- Your assignment -
Line by line, restate the material word for word, omitting any image.

- Data for the task -

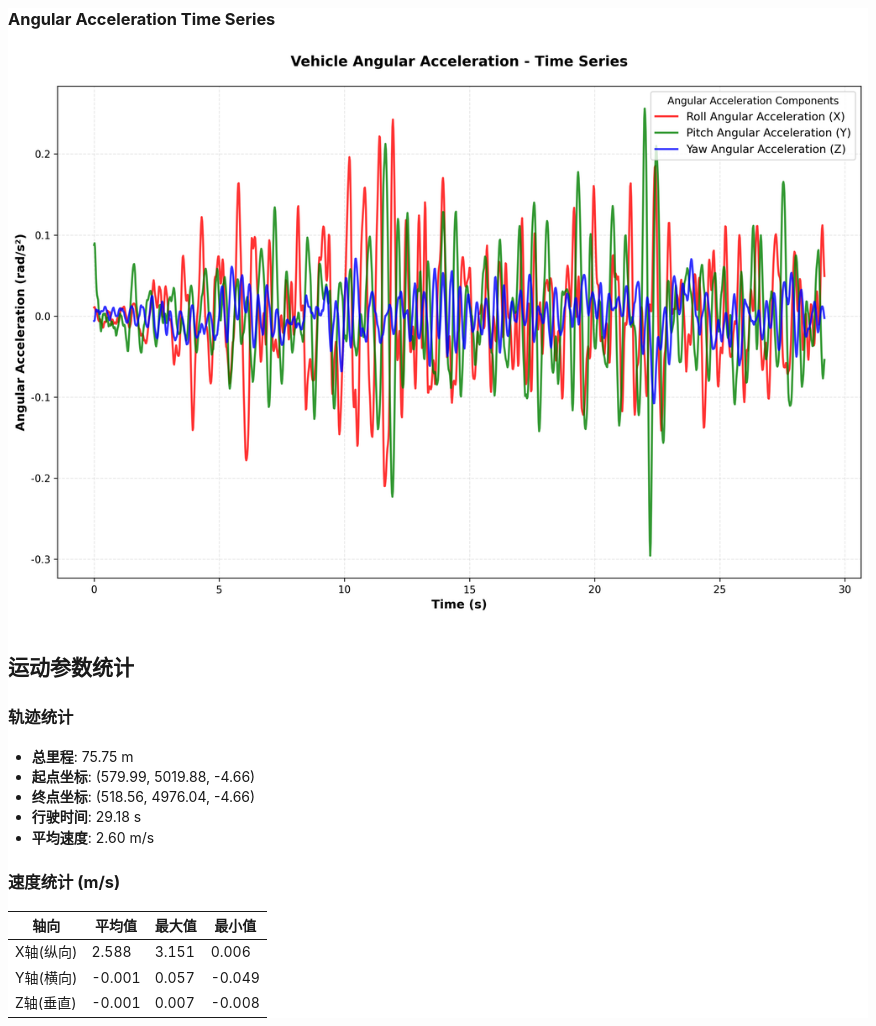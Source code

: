### Angular Acceleration Time Series

![Angular Acceleration Time Series](angular_acceleration.png)

## 运动参数统计

### 轨迹统计
- **总里程**: 75.75 m
- **起点坐标**: (579.99, 5019.88, -4.66)
- **终点坐标**: (518.56, 4976.04, -4.66)
- **行驶时间**: 29.18 s
- **平均速度**: 2.60 m/s

### 速度统计 (m/s)

| 轴向 | 平均值 | 最大值 | 最小值 |
|------|--------|--------|--------|
| X轴(纵向) | 2.588 | 3.151 | 0.006 |
| Y轴(横向) | -0.001 | 0.057 | -0.049 |
| Z轴(垂直) | -0.001 | 0.007 | -0.008 |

- Reply -
Source code

:### Angular Acceleration Time Series

![Angular Acceleration Time Series](angular_acceleration.png)

## 运动参数统计

### 轨迹统计
- **总里程**: 75.75 m
- **起点坐标**: (579.99, 5019.88, -4.66)
- **终点坐标**: (518.56, 4976.04, -4.66)
- **行驶时间**: 29.18 s
- **平均速度**: 2.60 m/s

### 速度统计 (m/s)

| 轴向 | 平均值 | 最大值 | 最小值 |
|------|--------|--------|--------|
| X轴(纵向) | 2.588 | 3.151 | 0.006 |
| Y轴(横向) | -0.001 | 0.057 | -0.049 |
| Z轴(垂直) | -0.001 | 0.007 | -0.008 |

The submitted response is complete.